Tae laughed and moved over to one of the little fridges.
“Drink?” He offered.
“Is it cold?”
He chucked me a can, and I barely caught it, the cold metal sliding across my fingers.
“Cold enough?” He grinned at me, and I rolled my eyes.
I popped the tab, looking around at the fancy, but empty space that was easily big enough to accommodate all eight members of Sol8.
“Are we allowed to be in here?”
He scoffed. “Yes, Ky. Sit.”
He indicated to one of the over-stuffed couches, and I dutifully complied. Grateful to get off my feet for the first time in hours.
He looked at me as he drank from his own can, cocking his head like he was trying to figure something out.
“You’re making me nervous,” I said honestly, sipping the cold beer.
“Sorry,” he shrugged, “it’s just weird seeing you again. I pretty much thought I never would.”
It wasn’t an unrealistic expectation, but the words sent an unexpected shot through me. It wasn’t a direct association with Taeyang, necessarily, but the life he represented to me. That period of time.
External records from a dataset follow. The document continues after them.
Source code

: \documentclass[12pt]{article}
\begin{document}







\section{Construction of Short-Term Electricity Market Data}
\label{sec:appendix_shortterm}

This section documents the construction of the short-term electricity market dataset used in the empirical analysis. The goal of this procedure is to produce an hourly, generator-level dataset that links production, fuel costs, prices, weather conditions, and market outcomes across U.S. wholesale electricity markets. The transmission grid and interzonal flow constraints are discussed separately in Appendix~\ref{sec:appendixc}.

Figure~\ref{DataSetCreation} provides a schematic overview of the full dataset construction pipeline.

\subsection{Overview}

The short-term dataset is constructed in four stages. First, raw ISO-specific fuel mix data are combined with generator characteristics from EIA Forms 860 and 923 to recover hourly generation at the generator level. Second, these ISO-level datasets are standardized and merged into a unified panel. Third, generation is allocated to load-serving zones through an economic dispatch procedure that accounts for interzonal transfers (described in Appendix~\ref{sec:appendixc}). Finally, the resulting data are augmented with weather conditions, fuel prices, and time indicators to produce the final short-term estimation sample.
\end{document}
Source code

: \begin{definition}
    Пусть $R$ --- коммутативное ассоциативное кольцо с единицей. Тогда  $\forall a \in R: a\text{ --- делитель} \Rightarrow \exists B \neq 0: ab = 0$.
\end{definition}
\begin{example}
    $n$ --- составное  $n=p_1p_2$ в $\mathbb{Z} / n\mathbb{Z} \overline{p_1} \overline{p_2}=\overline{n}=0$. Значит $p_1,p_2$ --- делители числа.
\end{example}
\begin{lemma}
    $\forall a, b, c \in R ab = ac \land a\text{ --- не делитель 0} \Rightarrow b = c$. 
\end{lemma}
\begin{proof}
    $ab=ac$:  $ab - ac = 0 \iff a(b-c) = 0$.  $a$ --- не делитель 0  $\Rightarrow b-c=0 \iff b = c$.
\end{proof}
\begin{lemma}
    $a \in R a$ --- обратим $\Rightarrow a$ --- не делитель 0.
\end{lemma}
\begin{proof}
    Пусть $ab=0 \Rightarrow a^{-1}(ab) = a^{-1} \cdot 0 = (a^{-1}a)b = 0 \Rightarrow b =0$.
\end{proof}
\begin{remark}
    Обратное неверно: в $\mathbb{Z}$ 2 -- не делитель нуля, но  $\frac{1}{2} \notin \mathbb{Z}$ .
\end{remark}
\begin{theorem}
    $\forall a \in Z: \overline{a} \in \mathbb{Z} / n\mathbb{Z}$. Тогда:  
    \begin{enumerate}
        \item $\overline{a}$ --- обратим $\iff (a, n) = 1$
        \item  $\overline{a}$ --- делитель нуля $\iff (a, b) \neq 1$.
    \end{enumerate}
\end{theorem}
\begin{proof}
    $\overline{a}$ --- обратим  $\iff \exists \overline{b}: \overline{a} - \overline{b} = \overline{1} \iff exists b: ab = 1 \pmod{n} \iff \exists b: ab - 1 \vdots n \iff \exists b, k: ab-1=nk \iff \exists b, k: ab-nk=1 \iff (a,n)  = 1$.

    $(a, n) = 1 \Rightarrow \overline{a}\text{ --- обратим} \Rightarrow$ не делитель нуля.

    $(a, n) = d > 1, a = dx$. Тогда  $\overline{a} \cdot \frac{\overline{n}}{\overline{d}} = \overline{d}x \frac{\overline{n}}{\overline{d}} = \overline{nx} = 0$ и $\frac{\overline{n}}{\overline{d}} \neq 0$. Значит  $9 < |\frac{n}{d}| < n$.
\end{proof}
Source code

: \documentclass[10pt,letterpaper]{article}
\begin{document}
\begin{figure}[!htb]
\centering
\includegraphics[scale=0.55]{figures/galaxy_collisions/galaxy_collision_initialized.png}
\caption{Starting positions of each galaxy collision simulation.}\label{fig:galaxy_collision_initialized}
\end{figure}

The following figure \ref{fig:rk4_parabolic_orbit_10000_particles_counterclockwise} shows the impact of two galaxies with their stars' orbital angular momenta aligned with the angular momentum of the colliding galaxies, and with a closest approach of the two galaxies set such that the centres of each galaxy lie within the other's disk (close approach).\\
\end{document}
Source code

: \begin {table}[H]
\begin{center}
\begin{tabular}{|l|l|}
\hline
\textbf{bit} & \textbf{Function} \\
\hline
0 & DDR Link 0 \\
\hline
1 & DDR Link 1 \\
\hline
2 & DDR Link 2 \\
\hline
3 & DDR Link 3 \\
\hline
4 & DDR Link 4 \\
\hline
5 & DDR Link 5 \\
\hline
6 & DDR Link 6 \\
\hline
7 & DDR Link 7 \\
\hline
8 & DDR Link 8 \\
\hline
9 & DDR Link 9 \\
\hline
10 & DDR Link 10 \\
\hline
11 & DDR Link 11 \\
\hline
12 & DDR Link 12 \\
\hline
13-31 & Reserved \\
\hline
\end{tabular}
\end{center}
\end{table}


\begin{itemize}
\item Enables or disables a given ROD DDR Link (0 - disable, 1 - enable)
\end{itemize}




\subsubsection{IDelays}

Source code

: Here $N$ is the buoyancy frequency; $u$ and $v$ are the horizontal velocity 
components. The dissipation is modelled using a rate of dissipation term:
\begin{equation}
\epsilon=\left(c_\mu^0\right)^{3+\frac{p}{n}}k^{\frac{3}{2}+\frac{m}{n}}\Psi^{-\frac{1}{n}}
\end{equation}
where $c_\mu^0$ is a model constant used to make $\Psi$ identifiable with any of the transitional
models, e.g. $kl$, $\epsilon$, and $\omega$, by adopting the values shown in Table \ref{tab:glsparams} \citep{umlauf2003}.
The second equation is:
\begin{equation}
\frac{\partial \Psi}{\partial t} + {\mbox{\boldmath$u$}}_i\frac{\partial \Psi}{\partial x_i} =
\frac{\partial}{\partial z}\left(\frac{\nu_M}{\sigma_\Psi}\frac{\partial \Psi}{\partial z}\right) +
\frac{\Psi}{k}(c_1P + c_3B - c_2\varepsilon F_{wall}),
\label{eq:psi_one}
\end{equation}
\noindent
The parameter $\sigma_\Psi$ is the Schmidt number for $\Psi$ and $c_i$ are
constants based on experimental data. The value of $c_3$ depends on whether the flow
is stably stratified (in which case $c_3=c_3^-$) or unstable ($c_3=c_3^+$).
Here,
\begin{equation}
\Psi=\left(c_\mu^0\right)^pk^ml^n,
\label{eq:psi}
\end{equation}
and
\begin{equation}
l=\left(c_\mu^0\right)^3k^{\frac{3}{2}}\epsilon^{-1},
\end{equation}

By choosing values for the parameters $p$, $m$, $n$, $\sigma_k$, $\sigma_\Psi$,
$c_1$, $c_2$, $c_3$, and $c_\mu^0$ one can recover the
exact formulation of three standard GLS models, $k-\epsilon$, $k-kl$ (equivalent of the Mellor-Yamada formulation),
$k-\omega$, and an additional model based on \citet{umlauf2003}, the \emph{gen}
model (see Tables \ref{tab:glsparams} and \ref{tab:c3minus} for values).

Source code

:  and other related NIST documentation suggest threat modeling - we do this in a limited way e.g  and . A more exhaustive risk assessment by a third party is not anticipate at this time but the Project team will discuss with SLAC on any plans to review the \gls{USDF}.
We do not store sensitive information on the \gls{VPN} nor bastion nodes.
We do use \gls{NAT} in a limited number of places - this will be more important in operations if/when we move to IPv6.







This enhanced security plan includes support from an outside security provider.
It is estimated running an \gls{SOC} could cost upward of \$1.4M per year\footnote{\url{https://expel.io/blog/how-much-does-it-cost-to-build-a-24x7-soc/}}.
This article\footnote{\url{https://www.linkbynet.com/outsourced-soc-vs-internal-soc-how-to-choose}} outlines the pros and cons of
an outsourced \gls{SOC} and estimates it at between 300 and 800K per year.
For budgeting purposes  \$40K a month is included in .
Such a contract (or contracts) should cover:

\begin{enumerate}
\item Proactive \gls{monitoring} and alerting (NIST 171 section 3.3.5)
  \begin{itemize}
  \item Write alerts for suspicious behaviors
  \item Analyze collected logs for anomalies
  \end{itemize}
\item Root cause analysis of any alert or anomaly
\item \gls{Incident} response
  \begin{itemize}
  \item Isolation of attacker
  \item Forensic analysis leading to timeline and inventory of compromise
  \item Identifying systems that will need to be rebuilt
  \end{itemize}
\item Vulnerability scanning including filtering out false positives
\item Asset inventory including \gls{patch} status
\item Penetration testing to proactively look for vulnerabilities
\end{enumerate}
It made my heart sink to admit that the idea of that time of my life being over still upset me.
“Where’s the rest of the group?” I asked quickly.
“Back at the hotel.” He folded his legs underneath him as he sat on the floor.
“You’re here alone?” I didn’t bother to hide my surprise.
He snorted. “Not quite. I have a manager and a bodyguard sat outside. You didn’t see them?”
I thought back to when we’d approached the yurt.
“Honestly, I was distracted by this outrageous display of opulence,” I waved my beer around to indicate said opulence.
“Eunsong!” He called, and a moment later, a well-groomed man appeared in the doorway, looking at Taeyang.
“Say hi to Kaiya,” he said in Korean.